▶ PROBLEM
From the records below, print exactly the lines starting at the one containing "The following screenshot" and ending at the one containing "These Beats allow", ends included, and nothing else.

»»

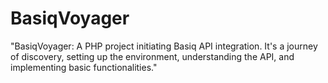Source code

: # BasiqVoyager
"BasiqVoyager: A PHP project initiating Basiq API integration. It's a journey of discovery, setting up the environment, understanding the API, and implementing basic functionalities."

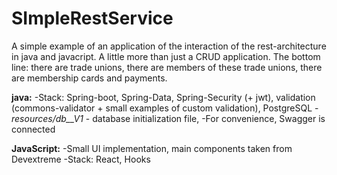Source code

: # SImpleRestService
A simple example of an application of the interaction of the rest-architecture in java and javacript. A little more than just a CRUD application. The bottom line: there are trade unions, there are members of these trade unions, there are membership cards and payments.

**java:**
-Stack: Spring-boot, Spring-Data, Spring-Security (+ jwt), validation (commons-validator + small examples of custom validation), PostgreSQL
-*resources/db__V1* - database initialization file,
-For convenience, Swagger is connected

**JavaScript:**
-Small UI implementation, main components taken from Devextreme
-Stack: React, Hooks
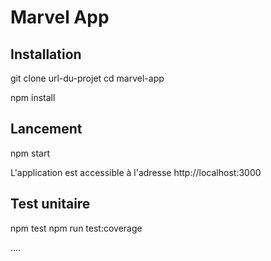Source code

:# Marvel App

## Installation

git clone url-du-projet
cd marvel-app

npm install

## Lancement

npm start

L'application est accessible à l'adresse http://localhost:3000


## Test unitaire

npm test
npm run test:coverage

....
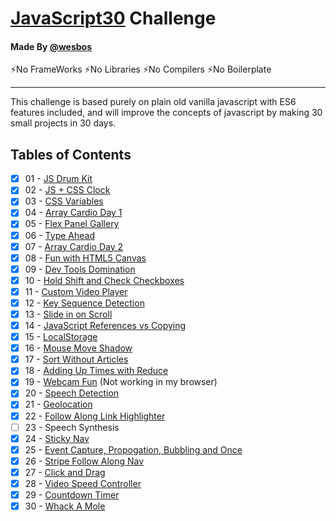 # [JavaScript30](https://github.com/wesbos/JavaScript30) Challenge

#### Made By [@wesbos](https://github.com/wesbos)

⚡No FrameWorks ⚡No Libraries ⚡No Compilers ⚡No Boilerplate

<hr />

This challenge is based purely on plain old vanilla javascript with ES6 features included, and will improve the concepts of javascript by making 30 small projects in 30 days.

## Tables of Contents

- [x] 01 - [JS Drum Kit](01-JavaScript-Drum-Kit/index.html)
- [x] 02 - [JS + CSS Clock](02-JS-CSS-Clock/index.html)
- [x] 03 - [CSS Variables](03-CSS-Variables/index.html)
- [x] 04 - [Array Cardio Day 1](04-Array-Cardio-Day-1/index.html)
- [x] 05 - [Flex Panel Gallery](05-Flex-Panel-Gallery/index.html)
- [x] 06 - [Type Ahead](06-Type-Ahead/index.html)
- [x] 07 - [Array Cardio Day 2](07-Array-Cardio-Day-2/index.html)
- [x] 08 - [Fun with HTML5 Canvas](08-Fun-With-Html5-Canvas/index.html)
- [x] 09 - [Dev Tools Domination](09-Dev-Tools-Tricks/index.html)
- [x] 10 - [Hold Shift and Check Checkboxes](10-Hold-Shift-And-Checkboxes/index.html)
- [x] 11 - [Custom Video Player](11-Custom-Video-Player/index.html)
- [x] 12 - [Key Sequence Detection](12-Key-Sequence-Detection/index.html)
- [x] 13 - [Slide in on Scroll](13-Slide-In-On-Scroll/index.html)
- [x] 14 - [JavaScript References vs Copying](14-References-VS-Copying/index.html)
- [x] 15 - [LocalStorage](15-Local-Storage/index.html)
- [x] 16 - [Mouse Move Shadow](16-Mouse-Move-Shadow/index.html)
- [x] 17 - [Sort Without Articles](17-Sort-Without-Articles/index.html)
- [x] 18 - [Adding Up Times with Reduce](18-Adding-Up-Times-with-Reduce/index.html)
- [x] 19 - [Webcam Fun](19-Webcam-Fun/index.html) (Not working in my browser)
- [x] 20 - [Speech Detection](20-Speech-Detection/index.html)
- [x] 21 - [Geolocation](21-Geolocation/index.html)
- [x] 22 - [Follow Along Link Highlighter](22-Follow-Along-Link-Highlighter/index.html)
- [ ] 23 - Speech Synthesis
- [x] 24 - [Sticky Nav](24-Sticky-Nav/index.html)
- [x] 25 - [Event Capture, Propogation, Bubbling and Once](25-EventListenerProperties/index.html)
- [x] 26 - [Stripe Follow Along Nav](26-Stripe-Follow-Along-Nav/index.html)
- [x] 27 - [Click and Drag](27-Click-and-Drag/index.html)
- [x] 28 - [Video Speed Controller](28-Video-Speed-Controller/index.html)
- [x] 29 - [Countdown Timer](29-Countdown-Timer/index.html)
- [x] 30 - [Whack A Mole](30-Whack-A-Mole/index.html)
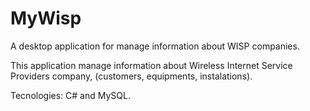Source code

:# MyWisp
A desktop application for manage information about WISP companies.

This application manage information about Wireless Internet Service Providers company, (customers, equipments, instalations).

Tecnologies: C# and MySQL.
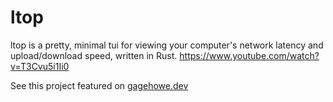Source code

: # ltop

ltop is a pretty, minimal tui for viewing your computer's network latency and upload/download speed, written in Rust.
https://www.youtube.com/watch?v=T3Cvu5i1Ii0

See this project featured on [gagehowe.dev](gagehowe.dev)
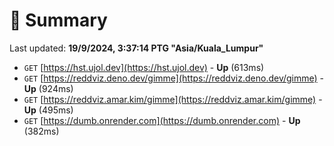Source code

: # 📖 Summary
Last updated: **19/9/2024, 3:37:14 PTG "Asia/Kuala_Lumpur"**

- `GET` [https://hst.ujol.dev](https://hst.ujol.dev) - **Up** (613ms)
- `GET` [https://reddviz.deno.dev/gimme](https://reddviz.deno.dev/gimme) - **Up** (924ms)
- `GET` [https://reddviz.amar.kim/gimme](https://reddviz.amar.kim/gimme) - **Up** (495ms)
- `GET` [https://dumb.onrender.com](https://dumb.onrender.com) - **Up** (382ms)
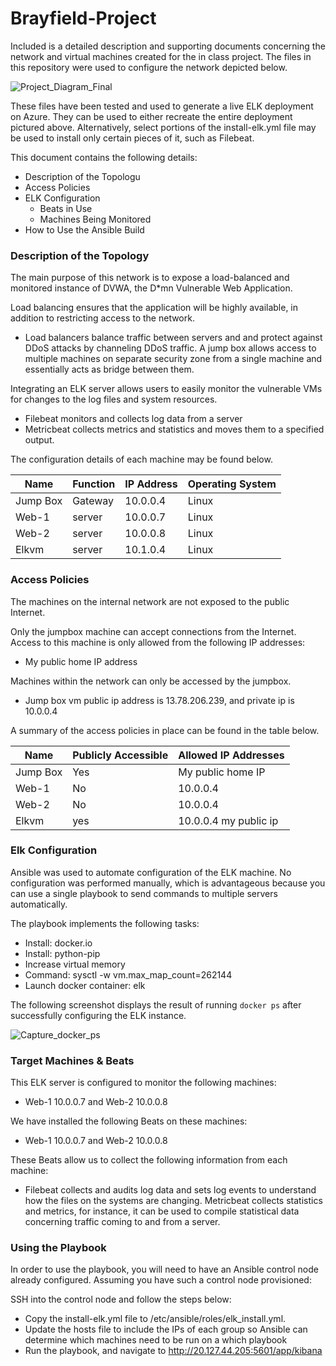 # Brayfield-Project
Included is a detailed description and supporting documents concerning the network and virtual machines created for the in class project.
The files in this repository were used to configure the network depicted below.

![Project_Diagram_Final](https://user-images.githubusercontent.com/90295832/147312596-2c86f6e8-2284-428d-95c1-e0ddee06c2ae.png)


These files have been tested and used to generate a live ELK deployment on Azure. They can be used to either recreate the entire deployment pictured above. Alternatively, select portions of the install-elk.yml file may be used to install only certain pieces of it, such as Filebeat.

 
  

This document contains the following details:
- Description of the Topologu
- Access Policies
- ELK Configuration
  - Beats in Use
  - Machines Being Monitored
- How to Use the Ansible Build


### Description of the Topology

The main purpose of this network is to expose a load-balanced and monitored instance of DVWA, the D*mn Vulnerable Web Application.

Load balancing ensures that the application will be highly available, in addition to restricting access to the network.
- Load balancers balance traffic between servers and and protect against DDoS attacks by channeling DDoS traffic. A jump box allows access to multiple machines on separate security zone from a single machine and essentially acts as bridge between them.

Integrating an ELK server allows users to easily monitor the vulnerable VMs for changes to the log files and system resources.
- Filebeat monitors and collects log data from a server
- Metricbeat collects metrics and statistics and moves them to a specified output.

The configuration details of each machine may be found below.


| Name     | Function | IP Address | Operating System |
|----------|----------|------------|------------------|
| Jump Box | Gateway  | 10.0.0.4   | Linux            |
| Web-1    | server   | 10.0.0.7   | Linux            |
| Web-2    | server   | 10.0.0.8   | Linux            |
| Elkvm    | server   | 10.1.0.4   | Linux            |

### Access Policies

The machines on the internal network are not exposed to the public Internet. 

Only the jumpbox machine can accept connections from the Internet. Access to this machine is only allowed from the following IP addresses:
- My public home IP address

Machines within the network can only be accessed by the jumpbox.
- Jump box vm public ip address is 13.78.206.239, and private ip is 10.0.0.4

A summary of the access policies in place can be found in the table below.

| Name     | Publicly Accessible | Allowed IP Addresses |
|----------|---------------------|----------------------|
| Jump Box | Yes                 | My public home IP    |
| Web-1    | No                  | 10.0.0.4             |
| Web-2    | No                  | 10.0.0.4             |
| Elkvm    | yes                 | 10.0.0.4 my public ip|

### Elk Configuration

Ansible was used to automate configuration of the ELK machine. No configuration was performed manually, which is advantageous because you can use a single playbook to send commands to multiple servers automatically. 

The playbook implements the following tasks:
- Install: docker.io
- Install: python-pip
- Increase virtual memory
- Command: sysctl -w vm.max_map_count=262144
- Launch docker container: elk

The following screenshot displays the result of running `docker ps` after successfully configuring the ELK instance.

![Capture_docker_ps](https://user-images.githubusercontent.com/90295832/147299191-45c014aa-881b-4f82-897f-db26660ebb86.PNG)


### Target Machines & Beats
This ELK server is configured to monitor the following machines:
- Web-1 10.0.0.7 and Web-2 10.0.0.8

We have installed the following Beats on these machines:
- Web-1 10.0.0.7 and Web-2 10.0.0.8

These Beats allow us to collect the following information from each machine:
- Filebeat collects and audits log data and sets log events to understand how the files on the systems are changing. Metricbeat collects statistics and metrics, for instance, it can be used to compile statistical data concerning traffic coming to and from a server. 

### Using the Playbook
In order to use the playbook, you will need to have an Ansible control node already configured. Assuming you have such a control node provisioned: 

SSH into the control node and follow the steps below:
- Copy the install-elk.yml file to /etc/ansible/roles/elk_install.yml.
- Update the hosts file to include the IPs of each group so Ansible can determine which machines need to be run on a which playbook
- Run the playbook, and navigate to http://20.127.44.205:5601/app/kibana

««

▶ SOLUTION BELOW
The following screenshot displays the result of running `docker ps` after successfully configuring the ELK instance.

![Capture_docker_ps](https://user-images.githubusercontent.com/90295832/147299191-45c014aa-881b-4f82-897f-db26660ebb86.PNG)


### Target Machines & Beats
This ELK server is configured to monitor the following machines:
- Web-1 10.0.0.7 and Web-2 10.0.0.8

We have installed the following Beats on these machines:
- Web-1 10.0.0.7 and Web-2 10.0.0.8

These Beats allow us to collect the following information from each machine:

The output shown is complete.